Он явился в костюме из тех отдаленных дней… который давно должен был превратиться в лохмотья.
Только вот дотронуться до него я не мог. А ведь, казалось бы, должен был захотеть дотронуться? Но такое желание у меня не возникло: я не мог иметь такого желания, потому что не имея его в тот первый раз (много лет назад). Нас разделяла незримая расселина: непреодолимая дистанция, которую мы сами — в прошлом — установили между собой. Ибо то, что я видел, и было прошлым, которое повторилось в настоящем в силу какого-то неведомого мне закона. И прекратилось это прошлое именно в ту минуту, когда Тутайн прикрыл за собою дверь.
Когда я почувствовал желание последовать за ним, чтобы наконец до него дотронуться, тогда уже вновь царило беспримесное настоящее.

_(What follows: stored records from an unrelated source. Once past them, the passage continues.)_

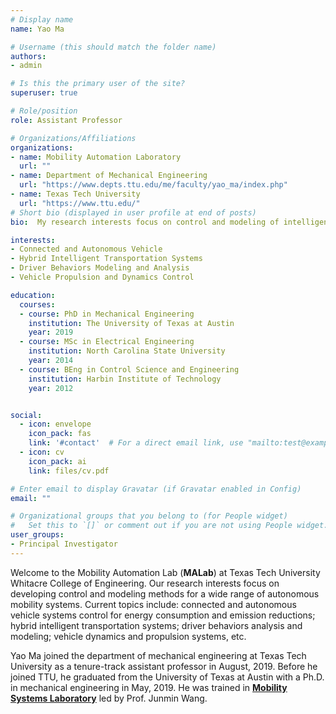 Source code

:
 ```yaml
---
# Display name
name: Yao Ma

# Username (this should match the folder name)
authors:
- admin

# Is this the primary user of the site?
superuser: true

# Role/position
role: Assistant Professor

# Organizations/Affiliations
organizations:
- name: Mobility Automation Laboratory
  url: ""
- name: Department of Mechanical Engineering
  url: "https://www.depts.ttu.edu/me/faculty/yao_ma/index.php"
- name: Texas Tech University
  url: "https://www.ttu.edu/"
# Short bio (displayed in user profile at end of posts)
bio:  My research interests focus on control and modeling of intelligent vehicle systems for improvement of efficiency, mobility, and safety.

interests:
- Connected and Autonomous Vehicle
- Hybrid Intelligent Transportation Systems
- Driver Behaviors Modeling and Analysis
- Vehicle Propulsion and Dynamics Control

education:
  courses:
  - course: PhD in Mechanical Engineering
    institution: The University of Texas at Austin
    year: 2019
  - course: MSc in Electrical Engineering
    institution: North Carolina State University
    year: 2014
  - course: BEng in Control Science and Engineering
    institution: Harbin Institute of Technology
    year: 2012


social:
  - icon: envelope
    icon_pack: fas
    link: '#contact'  # For a direct email link, use "mailto:test@example.org".
  - icon: cv
    icon_pack: ai
    link: files/cv.pdf

# Enter email to display Gravatar (if Gravatar enabled in Config)
email: ""

# Organizational groups that you belong to (for People widget)
#   Set this to `[]` or comment out if you are not using People widget.  
user_groups:
- Principal Investigator
---
```

Welcome to the Mobility Automation Lab (**MALab**) at Texas Tech University Whitacre College of Engineering. Our research interests focus on developing control and modeling methods for a wide range of autonomous mobility systems. Current topics include: connected and autonomous vehicle systems control for energy consumption and emission reductions; hybrid intelligent transportation systems; driver behaviors analysis and modeling; vehicle dynamics and propulsion systems, etc.

Yao Ma joined the department of mechanical engineering at Texas Tech University as a tenure-track assistant professor in August, 2019. Before he joined TTU, he graduated from the University of Texas at Austin with a Ph.D. in mechanical engineering in May, 2019. He was trained in [**Mobility Systems Laboratory**](http://sites.utexas.edu/msl/) led by Prof. Junmin Wang.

И тут мое сердце начало бешено колотиться. Потеряв самообладание, оно билось о ребра, выгоняя из легких воздух. Я знал, что Тутайна больше нет, не может быть; что дверь, когда я открою ее, окажется дверью в комнату, в которой жил Фон Ухри и которая все еще находится в том состоянии, в каком он ее оставил: что дело, ради которого Тутайн зашел туда, теперь не может быть выполнено, потому что Тутайн разобрался с ним еще столько-то лет назад… Я только что видел картину из памяти — отличающуюся такой четкостью и суггестивной силой, такой добросовестностью пластического оформления, таким сходством с фактами и материей, что ничего подобного я прежде не переживал, ни в бодрствующем состоянии, ни во сне.